Es gibt eine Bayerische Biodiversitätsstrategie, eine Augsburger Biodiversitätsstrategie usw. eine Umsetzung in der Praxis ist jedoch noch nicht feststellbar!

 

Deshalb muss immer wieder vom ehrenamtlichen Naturschutz mit aller Energie auf das Missachten von Gesetzen und auf die bedingungslose Biotopzerstörung und Ihren Folgen hingewiesen werden!

 

Herr Dr. Eberhard Pfeuffer, ein Profi und Kenner der Tierwelt Schwabens, auch bekannt durch seine veröffentlichten Bücher über Schmetterlinge, Lech usw., macht nun wiederholt auf das zunehmende Artensterben in Bayern aufmerksam. Er zeigt der Öffentlichkeit auf, welche Schätze der Natur wir täglich unserem Kommerz opfern.

Dies sollte vielleicht auch von der Politik erkannt und mehr unterstützt werden!

 

Die heutzutage schon im Mai beginnende Mahd der Landwirte, und auch andere, lässt die Pflanzen nicht einmal mehr zum Blühen kommen.

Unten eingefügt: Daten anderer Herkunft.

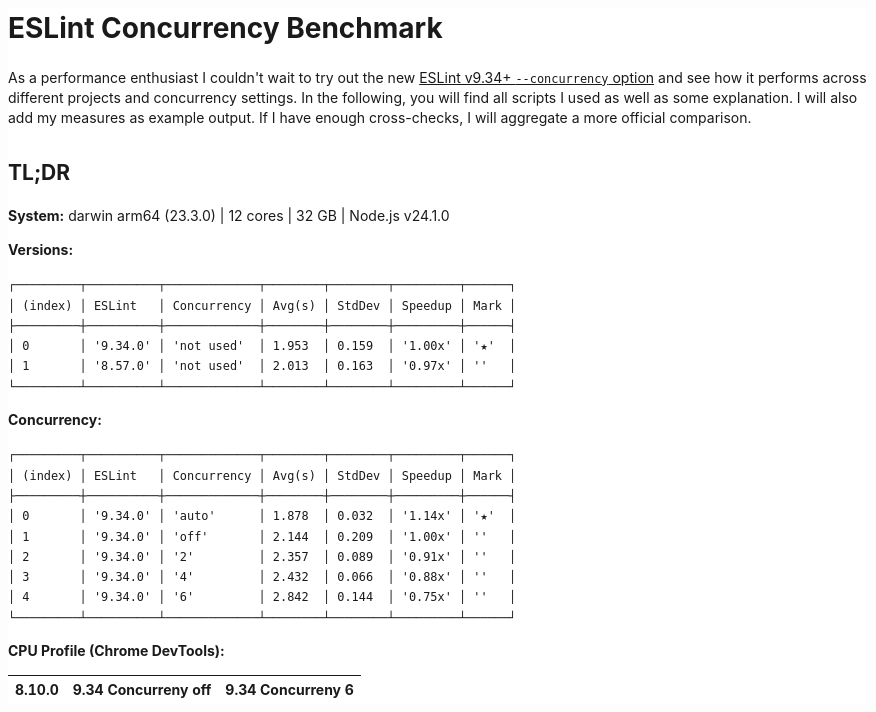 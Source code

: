 # ESLint Concurrency Benchmark

As a performance enthusiast I couldn't wait to try out the new [ESLint v9.34+ `--concurrency` option](https://eslint.org/blog/2024/06/eslint-v9.34.0-released/#new--concurrency-option) and see how it performs across different projects and concurrency settings.
In the following, you will find all scripts I used as well as some explanation.
I will also add my measures as example output. If I have enough cross-checks, I will aggregate a more official comparison.

## TL;DR

**System:** darwin arm64 (23.3.0) | 12 cores | 32 GB | Node.js v24.1.0

**Versions:**

```txt
┌─────────┬──────────┬─────────────┬────────┬────────┬─────────┬──────┐
│ (index) │ ESLint   │ Concurrency │ Avg(s) │ StdDev │ Speedup │ Mark │
├─────────┼──────────┼─────────────┼────────┼────────┼─────────┼──────┤
│ 0       │ '9.34.0' │ 'not used'  │ 1.953  │ 0.159  │ '1.00x' │ '★'  │
│ 1       │ '8.57.0' │ 'not used'  │ 2.013  │ 0.163  │ '0.97x' │ ''   │
└─────────┴──────────┴─────────────┴────────┴────────┴─────────┴──────┘
```

**Concurrency:**

```txt
┌─────────┬──────────┬─────────────┬────────┬────────┬─────────┬──────┐
│ (index) │ ESLint   │ Concurrency │ Avg(s) │ StdDev │ Speedup │ Mark │
├─────────┼──────────┼─────────────┼────────┼────────┼─────────┼──────┤
│ 0       │ '9.34.0' │ 'auto'      │ 1.878  │ 0.032  │ '1.14x' │ '★'  │
│ 1       │ '9.34.0' │ 'off'       │ 2.144  │ 0.209  │ '1.00x' │ ''   │
│ 2       │ '9.34.0' │ '2'         │ 2.357  │ 0.089  │ '0.91x' │ ''   │
│ 3       │ '9.34.0' │ '4'         │ 2.432  │ 0.066  │ '0.88x' │ ''   │
│ 4       │ '9.34.0' │ '6'         │ 2.842  │ 0.144  │ '0.75x' │ ''   │
└─────────┴──────────┴─────────────┴────────┴────────┴─────────┴──────┘
```

**CPU Profile (Chrome DevTools):**

| 8.10.0                                  | 9.34 Concurreny off                                                | 9.34 Concurreny 6                                              |
| --------------------------------------- | ------------------------------------------------------------------ | -------------------------------------------------------------- |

Für die beliebte Silberdistel (Carlina acaulis) oder für die einjährigen Enzianarten (Gentiana verna, Gentianella germanica und Gentianopsis ciliata) wird dies auch schon in geschützten Biotopen zum Verhängnis! Einjährige Arten werden, je nach der Anzahl folgenden Schnitte, damit schon ab dem zweiten Jahr ausgerottet!

 

Die dem Boden, der Bodenstreu entschlüpften jungen Insekten wie z.B. Käfer-, Ameisen- und Heuschreckenarten oder Frösche werden z.B. beim Schlegel- oder Kreiselmähwerk getötet, verletzt oder können kaum noch entkommen!

Wann werden wir wieder soweit sein werden, dass wir die Artenvielfalt von Flora und Fauna lieben und schätzen lernen, um damit ein gesundes Umfeld zu erhalten?